** Records provided follows **

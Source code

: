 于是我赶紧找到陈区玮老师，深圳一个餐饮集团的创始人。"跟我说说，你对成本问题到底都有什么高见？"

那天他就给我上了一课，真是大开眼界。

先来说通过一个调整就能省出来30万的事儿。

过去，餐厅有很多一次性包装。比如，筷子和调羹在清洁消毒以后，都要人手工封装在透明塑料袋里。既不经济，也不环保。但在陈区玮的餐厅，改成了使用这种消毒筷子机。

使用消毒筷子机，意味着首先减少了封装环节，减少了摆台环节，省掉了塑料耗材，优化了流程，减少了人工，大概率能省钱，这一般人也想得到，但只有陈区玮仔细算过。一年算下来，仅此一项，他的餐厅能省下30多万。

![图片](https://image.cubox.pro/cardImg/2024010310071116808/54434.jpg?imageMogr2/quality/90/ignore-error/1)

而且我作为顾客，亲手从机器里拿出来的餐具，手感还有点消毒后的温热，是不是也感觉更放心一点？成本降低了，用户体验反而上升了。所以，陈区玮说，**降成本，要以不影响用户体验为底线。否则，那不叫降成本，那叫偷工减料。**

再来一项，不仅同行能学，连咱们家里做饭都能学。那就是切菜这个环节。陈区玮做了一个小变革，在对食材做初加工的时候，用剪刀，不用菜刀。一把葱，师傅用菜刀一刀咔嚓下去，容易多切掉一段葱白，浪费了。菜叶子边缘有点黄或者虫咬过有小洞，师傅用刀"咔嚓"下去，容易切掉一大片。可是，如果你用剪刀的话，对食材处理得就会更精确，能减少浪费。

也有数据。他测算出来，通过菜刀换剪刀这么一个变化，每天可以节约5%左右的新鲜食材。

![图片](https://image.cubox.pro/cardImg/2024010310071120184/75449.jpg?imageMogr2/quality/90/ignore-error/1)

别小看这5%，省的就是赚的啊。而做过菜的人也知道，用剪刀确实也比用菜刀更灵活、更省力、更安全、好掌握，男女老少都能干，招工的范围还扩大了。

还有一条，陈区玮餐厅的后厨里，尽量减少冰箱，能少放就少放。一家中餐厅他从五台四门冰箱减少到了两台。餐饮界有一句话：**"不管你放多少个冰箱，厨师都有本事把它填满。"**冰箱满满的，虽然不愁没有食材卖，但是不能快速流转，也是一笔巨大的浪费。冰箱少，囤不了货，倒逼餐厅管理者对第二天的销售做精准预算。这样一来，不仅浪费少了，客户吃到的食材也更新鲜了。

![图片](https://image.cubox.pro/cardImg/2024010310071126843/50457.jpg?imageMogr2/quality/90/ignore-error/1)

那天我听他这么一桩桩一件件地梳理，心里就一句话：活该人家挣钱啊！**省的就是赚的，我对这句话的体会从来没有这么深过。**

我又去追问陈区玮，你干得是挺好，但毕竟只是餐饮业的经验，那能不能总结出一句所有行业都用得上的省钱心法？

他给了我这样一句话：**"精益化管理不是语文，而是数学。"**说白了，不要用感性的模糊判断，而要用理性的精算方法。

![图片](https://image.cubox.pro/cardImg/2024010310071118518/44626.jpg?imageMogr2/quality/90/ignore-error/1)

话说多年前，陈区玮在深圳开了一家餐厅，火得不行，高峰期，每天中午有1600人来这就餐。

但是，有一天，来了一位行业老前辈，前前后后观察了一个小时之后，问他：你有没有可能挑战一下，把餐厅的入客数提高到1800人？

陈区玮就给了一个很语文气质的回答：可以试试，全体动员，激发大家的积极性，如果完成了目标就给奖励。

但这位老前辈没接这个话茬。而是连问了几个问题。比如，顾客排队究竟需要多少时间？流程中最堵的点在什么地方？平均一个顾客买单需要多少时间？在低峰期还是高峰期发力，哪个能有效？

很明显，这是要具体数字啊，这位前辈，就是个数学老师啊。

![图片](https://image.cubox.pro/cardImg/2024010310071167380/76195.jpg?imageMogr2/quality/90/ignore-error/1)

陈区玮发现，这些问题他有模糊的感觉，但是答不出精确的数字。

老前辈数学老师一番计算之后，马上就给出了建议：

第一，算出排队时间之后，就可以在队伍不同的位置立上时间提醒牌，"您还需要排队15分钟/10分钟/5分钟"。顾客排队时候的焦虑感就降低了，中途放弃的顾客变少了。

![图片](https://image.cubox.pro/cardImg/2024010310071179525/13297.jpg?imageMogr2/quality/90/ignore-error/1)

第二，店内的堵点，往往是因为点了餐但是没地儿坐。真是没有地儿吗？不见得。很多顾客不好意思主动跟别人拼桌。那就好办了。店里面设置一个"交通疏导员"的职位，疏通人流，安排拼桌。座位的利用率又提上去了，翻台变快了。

** End of Records provided **

* **Problem to solve**
Transcribe every entry, keeping each line exactly as it reads.

* **Task output**
Source code

: 于是我赶紧找到陈区玮老师，深圳一个餐饮集团的创始人。"跟我说说，你对成本问题到底都有什么高见？"

那天他就给我上了一课，真是大开眼界。

先来说通过一个调整就能省出来30万的事儿。

过去，餐厅有很多一次性包装。比如，筷子和调羹在清洁消毒以后，都要人手工封装在透明塑料袋里。既不经济，也不环保。但在陈区玮的餐厅，改成了使用这种消毒筷子机。

使用消毒筷子机，意味着首先减少了封装环节，减少了摆台环节，省掉了塑料耗材，优化了流程，减少了人工，大概率能省钱，这一般人也想得到，但只有陈区玮仔细算过。一年算下来，仅此一项，他的餐厅能省下30多万。

![图片](https://image.cubox.pro/cardImg/2024010310071116808/54434.jpg?imageMogr2/quality/90/ignore-error/1)

而且我作为顾客，亲手从机器里拿出来的餐具，手感还有点消毒后的温热，是不是也感觉更放心一点？成本降低了，用户体验反而上升了。所以，陈区玮说，**降成本，要以不影响用户体验为底线。否则，那不叫降成本，那叫偷工减料。**

再来一项，不仅同行能学，连咱们家里做饭都能学。那就是切菜这个环节。陈区玮做了一个小变革，在对食材做初加工的时候，用剪刀，不用菜刀。一把葱，师傅用菜刀一刀咔嚓下去，容易多切掉一段葱白，浪费了。菜叶子边缘有点黄或者虫咬过有小洞，师傅用刀"咔嚓"下去，容易切掉一大片。可是，如果你用剪刀的话，对食材处理得就会更精确，能减少浪费。

也有数据。他测算出来，通过菜刀换剪刀这么一个变化，每天可以节约5%左右的新鲜食材。

![图片](https://image.cubox.pro/cardImg/2024010310071120184/75449.jpg?imageMogr2/quality/90/ignore-error/1)

别小看这5%，省的就是赚的啊。而做过菜的人也知道，用剪刀确实也比用菜刀更灵活、更省力、更安全、好掌握，男女老少都能干，招工的范围还扩大了。

还有一条，陈区玮餐厅的后厨里，尽量减少冰箱，能少放就少放。一家中餐厅他从五台四门冰箱减少到了两台。餐饮界有一句话：**"不管你放多少个冰箱，厨师都有本事把它填满。"**冰箱满满的，虽然不愁没有食材卖，但是不能快速流转，也是一笔巨大的浪费。冰箱少，囤不了货，倒逼餐厅管理者对第二天的销售做精准预算。这样一来，不仅浪费少了，客户吃到的食材也更新鲜了。

![图片](https://image.cubox.pro/cardImg/2024010310071126843/50457.jpg?imageMogr2/quality/90/ignore-error/1)

那天我听他这么一桩桩一件件地梳理，心里就一句话：活该人家挣钱啊！**省的就是赚的，我对这句话的体会从来没有这么深过。**

我又去追问陈区玮，你干得是挺好，但毕竟只是餐饮业的经验，那能不能总结出一句所有行业都用得上的省钱心法？

他给了我这样一句话：**"精益化管理不是语文，而是数学。"**说白了，不要用感性的模糊判断，而要用理性的精算方法。

![图片](https://image.cubox.pro/cardImg/2024010310071118518/44626.jpg?imageMogr2/quality/90/ignore-error/1)

话说多年前，陈区玮在深圳开了一家餐厅，火得不行，高峰期，每天中午有1600人来这就餐。

但是，有一天，来了一位行业老前辈，前前后后观察了一个小时之后，问他：你有没有可能挑战一下，把餐厅的入客数提高到1800人？

陈区玮就给了一个很语文气质的回答：可以试试，全体动员，激发大家的积极性，如果完成了目标就给奖励。

但这位老前辈没接这个话茬。而是连问了几个问题。比如，顾客排队究竟需要多少时间？流程中最堵的点在什么地方？平均一个顾客买单需要多少时间？在低峰期还是高峰期发力，哪个能有效？

很明显，这是要具体数字啊，这位前辈，就是个数学老师啊。

![图片](https://image.cubox.pro/cardImg/2024010310071167380/76195.jpg?imageMogr2/quality/90/ignore-error/1)

陈区玮发现，这些问题他有模糊的感觉，但是答不出精确的数字。

老前辈数学老师一番计算之后，马上就给出了建议：

第一，算出排队时间之后，就可以在队伍不同的位置立上时间提醒牌，"您还需要排队15分钟/10分钟/5分钟"。顾客排队时候的焦虑感就降低了，中途放弃的顾客变少了。

![图片](https://image.cubox.pro/cardImg/2024010310071179525/13297.jpg?imageMogr2/quality/90/ignore-error/1)

第二，店内的堵点，往往是因为点了餐但是没地儿坐。真是没有地儿吗？不见得。很多顾客不好意思主动跟别人拼桌。那就好办了。店里面设置一个"交通疏导员"的职位，疏通人流，安排拼桌。座位的利用率又提上去了，翻台变快了。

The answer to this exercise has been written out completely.